YOUR ASSIGNMENT: Using the data that follows, give the number of lines in which the word "value" occurs. Write only the number.

DATASET EXTRACT:
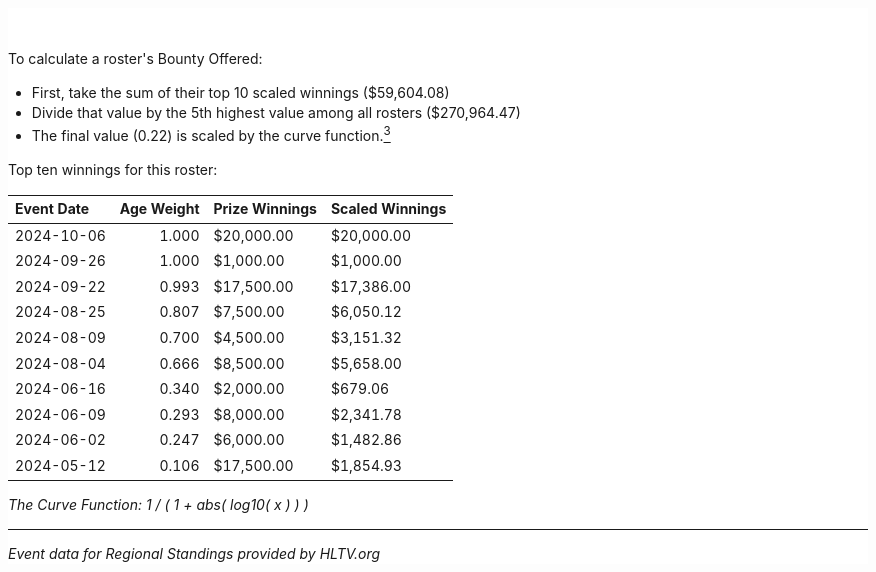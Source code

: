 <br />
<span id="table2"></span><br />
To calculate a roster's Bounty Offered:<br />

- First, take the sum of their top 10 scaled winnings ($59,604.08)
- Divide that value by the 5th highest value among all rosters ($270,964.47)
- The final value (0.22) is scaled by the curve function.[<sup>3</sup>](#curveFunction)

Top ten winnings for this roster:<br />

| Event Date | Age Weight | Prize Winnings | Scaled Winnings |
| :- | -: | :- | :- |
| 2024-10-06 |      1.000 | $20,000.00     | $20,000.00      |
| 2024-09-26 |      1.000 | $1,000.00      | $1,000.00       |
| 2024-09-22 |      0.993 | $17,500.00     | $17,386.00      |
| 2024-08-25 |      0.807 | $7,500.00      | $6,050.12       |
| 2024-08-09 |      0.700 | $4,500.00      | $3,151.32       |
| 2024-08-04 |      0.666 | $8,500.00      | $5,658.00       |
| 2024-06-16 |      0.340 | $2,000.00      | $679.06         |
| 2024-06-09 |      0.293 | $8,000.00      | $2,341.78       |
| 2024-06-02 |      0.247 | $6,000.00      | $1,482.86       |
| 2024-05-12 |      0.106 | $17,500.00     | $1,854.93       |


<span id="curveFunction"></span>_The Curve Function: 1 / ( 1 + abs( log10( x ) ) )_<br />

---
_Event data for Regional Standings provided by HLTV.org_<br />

* * *

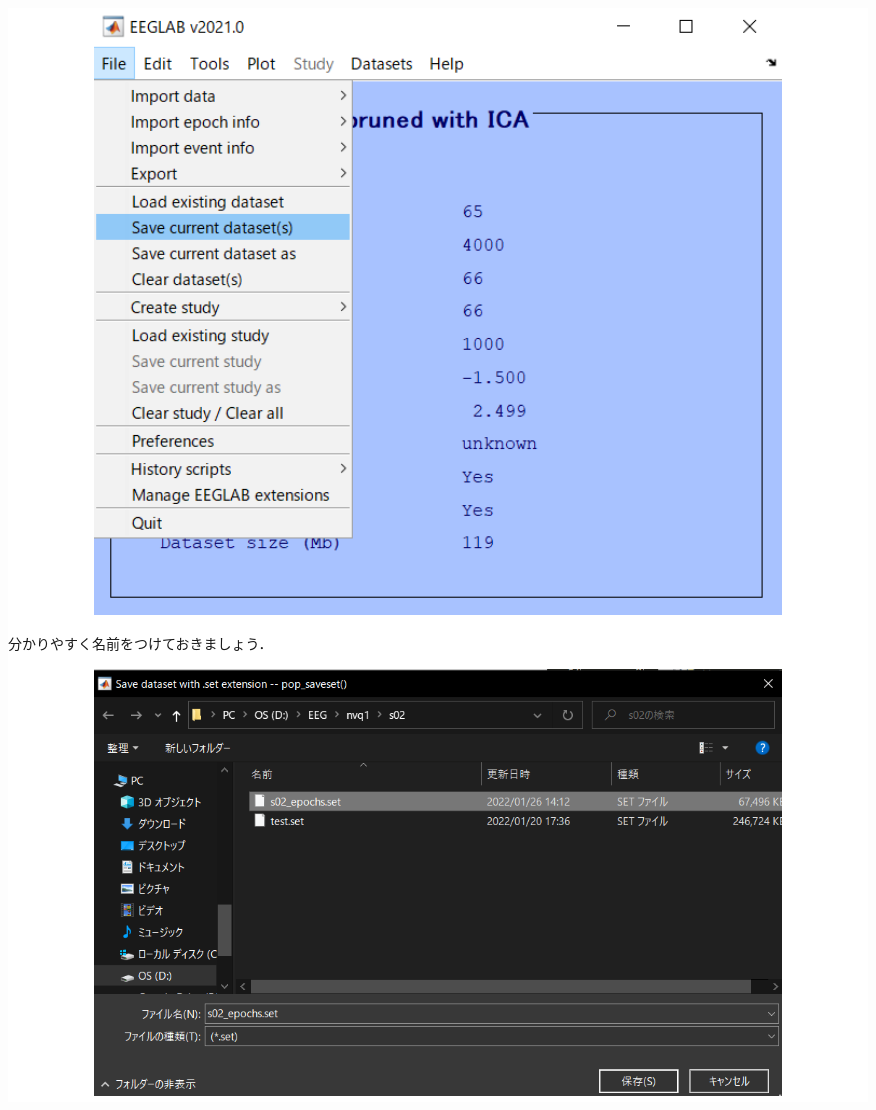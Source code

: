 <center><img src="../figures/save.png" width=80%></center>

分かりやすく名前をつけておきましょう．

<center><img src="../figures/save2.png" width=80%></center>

EXERCISE OUTPUT: 2